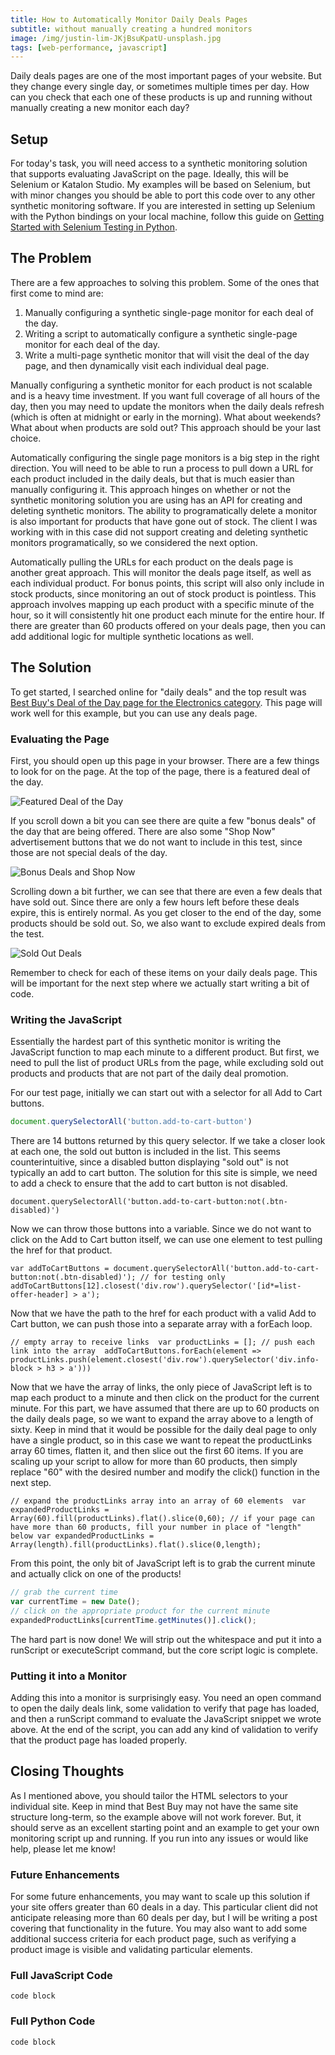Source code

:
 ```yaml
---
title: How to Automatically Monitor Daily Deals Pages
subtitle: without manually creating a hundred monitors
image: /img/justin-lim-JKjBsuKpatU-unsplash.jpg
tags: [web-performance, javascript]
---
```


Daily deals pages are one of the most important pages of your website. But they change every single day, or sometimes multiple times per day. How can you check that each one of these products is up and running without manually creating a new monitor each day? 

## Setup 
For today's task, you will need access to a synthetic monitoring solution that supports evaluating JavaScript on the page. Ideally, this will be Selenium or Katalon Studio. My examples will be based on Selenium, but with minor changes you should be able to port this code over to any other synthetic monitoring software. If you are interested in setting up Selenium with the Python bindings on your local machine, follow this guide on [Getting Started with Selenium Testing in Python](https://www.strangepy.com/2020-02-06-python-chrome-webdriver/).

## The Problem 
There are a few approaches to solving this problem. Some of the ones that first come to mind are: 
1. Manually configuring a synthetic single-page monitor for each deal of the day. 
2. Writing a script to automatically configure a synthetic single-page monitor for each deal of the day. 
3. Write a multi-page synthetic monitor that will visit the deal of the day page, and then dynamically visit each individual deal page. 

Manually configuring a synthetic monitor for each product is not scalable and is a heavy time investment. If you want full coverage of all hours of the day, then you may need to update the monitors when the daily deals refresh (which is often at midnight or early in the morning). What about weekends? What about when products are sold out? This approach should be your last choice. 

Automatically configuring the single page monitors is a big step in the right direction. You will need to be able to run a process to pull down a URL for each product included in the daily deals, but that is much easier than manually configuring it. This approach hinges on whether or not the synthetic monitoring solution you are using has an API for creating and deleting synthetic monitors. The ability to programatically delete a monitor is also important for products that have gone out of stock. The client I was working with in this case did not support creating and deleting synthetic monitors programatically, so we considered the next option. 

Automatically pulling the URLs for each product on the deals page is another great approach. This will monitor the deals page itself, as well as each individual product. For bonus points, this script will also only include in stock products, since monitoring an out of stock product is pointless. This approach involves mapping up each product with a specific minute of the hour, so it will consistently hit one product each minute for the entire hour. If there are greater than 60 products offered on your deals page, then you can add additional logic for multiple synthetic locations as well. 

## The Solution

To get started, I searched online for "daily deals" and the top result was [Best Buy's Deal of the Day page for the Electronics category](https://www.bestbuy.com/site/misc/deal-of-the-day/pcmcat248000050016.c). This page will work well for this example, but you can use any deals page. 

### Evaluating the Page

First, you should open up this page in your browser. There are a few things to look for on the page. At the top of the page, there is a featured deal of the day. 

![Featured Deal of the Day](/img/dealoftheday1.png)

If you scroll down a bit you can see there are quite a few "bonus deals" of the day that are being offered. There are also some "Shop Now" advertisement buttons that we do not want to include in this test, since those are not special deals of the day. 

![Bonus Deals and Shop Now](/img/dealoftheday2.png)

Scrolling down a bit further, we can see that there are even a few deals that have sold out. Since there are only a few hours left before these deals expire, this is entirely normal. As you get closer to the end of the day, some products should be sold out. So, we also want to exclude expired deals from the test. 

![Sold Out Deals](/img/dealoftheday3.png)

Remember to check for each of these items on your daily deals page. This will be important for the next step where we actually start writing a bit of code. 

### Writing the JavaScript 
Essentially the hardest part of this synthetic monitor is writing the JavaScript function to map each minute to a different product. But first, we need to pull the list of product URLs from the page, while excluding sold out products and products that are not part of the daily deal promotion. 

For our test page, initially we can start out with a selector for all Add to Cart buttons. 

```JavaScript
document.querySelectorAll('button.add-to-cart-button')
```

There are 14 buttons returned by this query selector. If we take a closer look at each one, the sold out button is included in the list. This seems counterintuitive, since a disabled button displaying "sold out" is not typically an add to cart button. The solution for this site is simple, we need to add a check to ensure that the add to cart button is not disabled. 

`document.querySelectorAll('button.add-to-cart-button:not(.btn-disabled)')`

Now we can throw those buttons into a variable. Since we do not want to click on the Add to Cart button itself, we can use one element to test pulling the href for that product. 

`
var addToCartButtons = document.querySelectorAll('button.add-to-cart-button:not(.btn-disabled)');
// for testing only
addToCartButtons[12].closest('div.row').querySelector('[id*=list-offer-header] > a');
`

Now that we have the path to the href for each product with a valid Add to Cart button, we can push those into a separate array with a forEach loop. 

`
// empty array to receive links 
var productLinks = [];
// push each link into the array 
addToCartButtons.forEach(element => productLinks.push(element.closest('div.row').querySelector('div.info-block > h3 > a')))
`

Now that we have the array of links, the only piece of JavaScript left is to map each product to a minute and then click on the product for the current minute. For this part, we have assumed that there are up to 60 products on the daily deals page, so we want to expand the array above to a length of sixty. Keep in mind that it would be possible for the daily deal page to only have a single product, so in this case we want to repeat the productLinks array 60 times, flatten it, and then slice out the first 60 items. If you are scaling up your script to allow for more than 60 products, then simply replace "60" with the desired number and modify the click() function in the next step. 

`
// expand the productLinks array into an array of 60 elements 
var expandedProductLinks = Array(60).fill(productLinks).flat().slice(0,60);
// if your page can have more than 60 products, fill your number in place of "length" below
var expandedProductLinks = Array(length).fill(productLinks).flat().slice(0,length);
`

From this point, the only bit of JavaScript left is to grab the current minute and actually click on one of the products! 

```JavaScript
// grab the current time 
var currentTime = new Date(); 
// click on the appropriate product for the current minute
expandedProductLinks[currentTime.getMinutes()].click();
```

The hard part is now done! We will strip out the whitespace and put it into a runScript or executeScript command, but the core script logic is complete. 

### Putting it into a Monitor
Adding this into a monitor is surprisingly easy. You need an open command to open the daily deals link, some validation to verify that page has loaded, and then a runScript command to evaluate the JavaScript snippet we wrote above. At the end of the script, you can add any kind of validation to verify that the product page has loaded properly. 

## Closing Thoughts
As I mentioned above, you should tailor the HTML selectors to your individual site. Keep in mind that Best Buy may not have the same site structure long-term, so the example above will not work forever. But, it should serve as an excellent starting point and an example to get your own monitoring script up and running. If you run into any issues or would like help, please let me know! 

### Future Enhancements
For some future enhancements, you may want to scale up this solution if your site offers greater than 60 deals in a day. This particular client did not anticipate releasing more than 60 deals per day, but I will be writing a post covering that functionality in the future. You may also want to add some additional success criteria for each product page, such as verifying a product image is visible and validating particular elements. 

### Full JavaScript Code 
` code block `

### Full Python Code 
` code block `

■ INSTRUCTIONS FOR THE TASK ■
An exact copy of all the records is required, with the pictures omitted.

■ RESPONSE TO THIS EXERCISE ■
Source code

:
 ```yaml
---
title: How to Automatically Monitor Daily Deals Pages
subtitle: without manually creating a hundred monitors
image: /img/justin-lim-JKjBsuKpatU-unsplash.jpg
tags: [web-performance, javascript]
---
```


Daily deals pages are one of the most important pages of your website. But they change every single day, or sometimes multiple times per day. How can you check that each one of these products is up and running without manually creating a new monitor each day? 

## Setup 
For today's task, you will need access to a synthetic monitoring solution that supports evaluating JavaScript on the page. Ideally, this will be Selenium or Katalon Studio. My examples will be based on Selenium, but with minor changes you should be able to port this code over to any other synthetic monitoring software. If you are interested in setting up Selenium with the Python bindings on your local machine, follow this guide on [Getting Started with Selenium Testing in Python](https://www.strangepy.com/2020-02-06-python-chrome-webdriver/).

## The Problem 
There are a few approaches to solving this problem. Some of the ones that first come to mind are: 
1. Manually configuring a synthetic single-page monitor for each deal of the day. 
2. Writing a script to automatically configure a synthetic single-page monitor for each deal of the day. 
3. Write a multi-page synthetic monitor that will visit the deal of the day page, and then dynamically visit each individual deal page. 

Manually configuring a synthetic monitor for each product is not scalable and is a heavy time investment. If you want full coverage of all hours of the day, then you may need to update the monitors when the daily deals refresh (which is often at midnight or early in the morning). What about weekends? What about when products are sold out? This approach should be your last choice. 

Automatically configuring the single page monitors is a big step in the right direction. You will need to be able to run a process to pull down a URL for each product included in the daily deals, but that is much easier than manually configuring it. This approach hinges on whether or not the synthetic monitoring solution you are using has an API for creating and deleting synthetic monitors. The ability to programatically delete a monitor is also important for products that have gone out of stock. The client I was working with in this case did not support creating and deleting synthetic monitors programatically, so we considered the next option. 

Automatically pulling the URLs for each product on the deals page is another great approach. This will monitor the deals page itself, as well as each individual product. For bonus points, this script will also only include in stock products, since monitoring an out of stock product is pointless. This approach involves mapping up each product with a specific minute of the hour, so it will consistently hit one product each minute for the entire hour. If there are greater than 60 products offered on your deals page, then you can add additional logic for multiple synthetic locations as well. 

## The Solution

To get started, I searched online for "daily deals" and the top result was [Best Buy's Deal of the Day page for the Electronics category](https://www.bestbuy.com/site/misc/deal-of-the-day/pcmcat248000050016.c). This page will work well for this example, but you can use any deals page. 

### Evaluating the Page

First, you should open up this page in your browser. There are a few things to look for on the page. At the top of the page, there is a featured deal of the day. 

![Featured Deal of the Day](/img/dealoftheday1.png)

If you scroll down a bit you can see there are quite a few "bonus deals" of the day that are being offered. There are also some "Shop Now" advertisement buttons that we do not want to include in this test, since those are not special deals of the day. 

![Bonus Deals and Shop Now](/img/dealoftheday2.png)

Scrolling down a bit further, we can see that there are even a few deals that have sold out. Since there are only a few hours left before these deals expire, this is entirely normal. As you get closer to the end of the day, some products should be sold out. So, we also want to exclude expired deals from the test. 

![Sold Out Deals](/img/dealoftheday3.png)

Remember to check for each of these items on your daily deals page. This will be important for the next step where we actually start writing a bit of code. 

### Writing the JavaScript 
Essentially the hardest part of this synthetic monitor is writing the JavaScript function to map each minute to a different product. But first, we need to pull the list of product URLs from the page, while excluding sold out products and products that are not part of the daily deal promotion. 

For our test page, initially we can start out with a selector for all Add to Cart buttons. 

```JavaScript
document.querySelectorAll('button.add-to-cart-button')
```

There are 14 buttons returned by this query selector. If we take a closer look at each one, the sold out button is included in the list. This seems counterintuitive, since a disabled button displaying "sold out" is not typically an add to cart button. The solution for this site is simple, we need to add a check to ensure that the add to cart button is not disabled. 

`document.querySelectorAll('button.add-to-cart-button:not(.btn-disabled)')`

Now we can throw those buttons into a variable. Since we do not want to click on the Add to Cart button itself, we can use one element to test pulling the href for that product. 

`
var addToCartButtons = document.querySelectorAll('button.add-to-cart-button:not(.btn-disabled)');
// for testing only
addToCartButtons[12].closest('div.row').querySelector('[id*=list-offer-header] > a');
`

Now that we have the path to the href for each product with a valid Add to Cart button, we can push those into a separate array with a forEach loop. 

`
// empty array to receive links 
var productLinks = [];
// push each link into the array 
addToCartButtons.forEach(element => productLinks.push(element.closest('div.row').querySelector('div.info-block > h3 > a')))
`

Now that we have the array of links, the only piece of JavaScript left is to map each product to a minute and then click on the product for the current minute. For this part, we have assumed that there are up to 60 products on the daily deals page, so we want to expand the array above to a length of sixty. Keep in mind that it would be possible for the daily deal page to only have a single product, so in this case we want to repeat the productLinks array 60 times, flatten it, and then slice out the first 60 items. If you are scaling up your script to allow for more than 60 products, then simply replace "60" with the desired number and modify the click() function in the next step. 

`
// expand the productLinks array into an array of 60 elements 
var expandedProductLinks = Array(60).fill(productLinks).flat().slice(0,60);
// if your page can have more than 60 products, fill your number in place of "length" below
var expandedProductLinks = Array(length).fill(productLinks).flat().slice(0,length);
`

From this point, the only bit of JavaScript left is to grab the current minute and actually click on one of the products! 

```JavaScript
// grab the current time 
var currentTime = new Date(); 
// click on the appropriate product for the current minute
expandedProductLinks[currentTime.getMinutes()].click();
```

The hard part is now done! We will strip out the whitespace and put it into a runScript or executeScript command, but the core script logic is complete. 

### Putting it into a Monitor
Adding this into a monitor is surprisingly easy. You need an open command to open the daily deals link, some validation to verify that page has loaded, and then a runScript command to evaluate the JavaScript snippet we wrote above. At the end of the script, you can add any kind of validation to verify that the product page has loaded properly. 

## Closing Thoughts
As I mentioned above, you should tailor the HTML selectors to your individual site. Keep in mind that Best Buy may not have the same site structure long-term, so the example above will not work forever. But, it should serve as an excellent starting point and an example to get your own monitoring script up and running. If you run into any issues or would like help, please let me know! 

### Future Enhancements
For some future enhancements, you may want to scale up this solution if your site offers greater than 60 deals in a day. This particular client did not anticipate releasing more than 60 deals per day, but I will be writing a post covering that functionality in the future. You may also want to add some additional success criteria for each product page, such as verifying a product image is visible and validating particular elements. 

### Full JavaScript Code 
` code block `

### Full Python Code 
` code block `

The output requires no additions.